Oracle VP Outlines Future for Analytics
Speaking at Codec’s annual Oracle event at the Westin Hotel on November 17, special guest John Hagerty, Vice President for Analytics at Oracle addressed the increasingly important role analytics can play as we enter into the age of big data.
Hagerty begun by stressing the need to redefine what analytics means in the modern business world, that it had advanced to make high level technical or specialist knowledge almost redundant and could now empower businesses towards a new self-service model so that they could have the capability to access, analyse and report on specific data points more quickly and easily.
He added that while a notion of analytics had taken root portraying it as “largely an IT managed service sent out to users in the form of business and reports”, the world of analytics was now undergoing a radical shift. He described this as a new dynamic in how the system, IT resources and business needs interact with one another. Whereas in the past it was a case of IT users having to learn how to decipher the data systems and making do with the limitations of the data provided, today sophisticated reporting tools are able to respond to specific business requirements and user ability levels.
The Value of analytics
The Analytics Imperative, as described by Hagerty, is driven by three elements; insights, actions and outcomes. With advances in artificial intelligence and machine-assisted learning, Hagerty warns that data should not simply be taken at face value as a descriptive reporting mechanism. Rather users should leverage the vast power contained within the new technologies to use the data competitively and to deliver information of real value. If you’ve got Mozart seated at the piano you don’t ask him to play “Itsy Bitsy Spider”.
The results of using analytics wisely speak volumes with some organisations reporting a growth of up to 8 times after embracing it as a way of changing and transforming their organisations (not just their reporting processes). And Hagerty argued that such transformations are not a case of reinventing the wheel, rather businesses should “simply leverage information available internally and augment it with info available externally”.
New Age in Data Analytics
We live in the age of data according to Hagerty; users and customer demand data at every moment, they want it personalised to their particular preferences, and they want the data to be smart enough to proactively inform them of any information that is relevant to them.
“Software needs to change to accommodate these new demands” claims Hagerty, and in order to satisfy this demand the new technology enabler that is machine-learning is coming more and more into play.
“It will show up everywhere, performance management, applications, analytics – driving business processes and growth”.
“Largely up to now it has been about a human working with a machine to consolidate data, program, interact and define models. The new way will reverse this relationship to an extent as the machine will explain, recommend and offer contextual insights and self-learning algorithms”.
The Future for Analytics
Explaining new developments in data analytics Hagerty referred to smart visualisation which can make the best recommendation on how the data should be displayed e.g. maps, line charts etc. Think of how much time we waste on decisions that ultimately don’t carry too much value and instead why not let the machines make the best possible choice for you. If you have Netflix you may have already availed of this type of technology, as rather than endlessly scanning through a gigantic catalogue of tv shows and movies the interface will recommend choices to you based on previous viewing activity.
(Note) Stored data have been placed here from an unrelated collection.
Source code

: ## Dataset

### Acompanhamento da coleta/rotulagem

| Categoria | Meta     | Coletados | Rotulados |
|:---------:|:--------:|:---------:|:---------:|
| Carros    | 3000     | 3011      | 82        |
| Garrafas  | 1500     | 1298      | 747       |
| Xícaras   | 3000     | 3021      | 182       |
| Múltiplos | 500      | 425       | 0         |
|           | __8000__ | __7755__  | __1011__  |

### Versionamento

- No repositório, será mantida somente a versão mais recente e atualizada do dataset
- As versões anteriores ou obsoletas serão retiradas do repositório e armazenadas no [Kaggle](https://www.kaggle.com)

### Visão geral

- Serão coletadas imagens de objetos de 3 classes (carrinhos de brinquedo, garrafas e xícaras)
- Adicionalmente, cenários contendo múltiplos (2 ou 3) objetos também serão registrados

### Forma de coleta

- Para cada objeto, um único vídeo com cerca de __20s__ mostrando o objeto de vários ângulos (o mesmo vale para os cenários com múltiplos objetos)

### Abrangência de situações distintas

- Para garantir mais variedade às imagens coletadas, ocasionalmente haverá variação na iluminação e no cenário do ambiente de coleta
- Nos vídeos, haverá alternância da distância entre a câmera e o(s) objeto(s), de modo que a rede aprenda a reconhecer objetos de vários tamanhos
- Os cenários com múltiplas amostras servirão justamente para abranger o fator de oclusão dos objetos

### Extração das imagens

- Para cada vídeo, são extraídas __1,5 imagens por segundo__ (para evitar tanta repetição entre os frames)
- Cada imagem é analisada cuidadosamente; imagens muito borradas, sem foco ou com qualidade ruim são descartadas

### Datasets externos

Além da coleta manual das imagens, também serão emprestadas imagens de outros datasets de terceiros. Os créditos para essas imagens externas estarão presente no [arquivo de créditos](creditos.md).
Hagerty also mentioned language processing advances in NLP (Natural Language Processing) and NLG (Natural Language Generation) so that users can talk directly to their data system and use language to request information. The application will respond in kind by adapting to the user rather than forcing them to use pre-configured settings. It can process speech and present visualisations of a specific query and will adapt intuitively to the query itself e.g. display profit margins when a query refers to profitability, and essentially pre-emptively predict requirements. This is known as adaptive intelligence, and often, like the good kid or husband/boyfriend who does the chores without even being asked, the results are welcomed gratefully.
Identifying a key challenge presented by graphical content Hagerty said “Some people say a picture Is worth a thousand words or is it that a picture can generate a thousand interpretations?”. In other words graphs or charts alone will only tell part of the story as the user can misinterpret, misrepresent or simply misunderstand the data. This is something that a development known as natural language generation will seek to address as it aims to combine visualisation and contextual narration as users activate different filters or functions. For example, click on a KPI within a data-set and the system will explain it to you or review attrition rates not just as percentages but based on the type of person, demographic, working hours, salary etc. Such an expanded analysis trail has the ability to provide real insights and inform actionable responses for the benefit of all the business. The changing shift in analytics is summed up by Hagerty as a change in the relationship between the user and agent as he asserts it is “no longer about you driving the analytics engine but what the analytics can tell you”.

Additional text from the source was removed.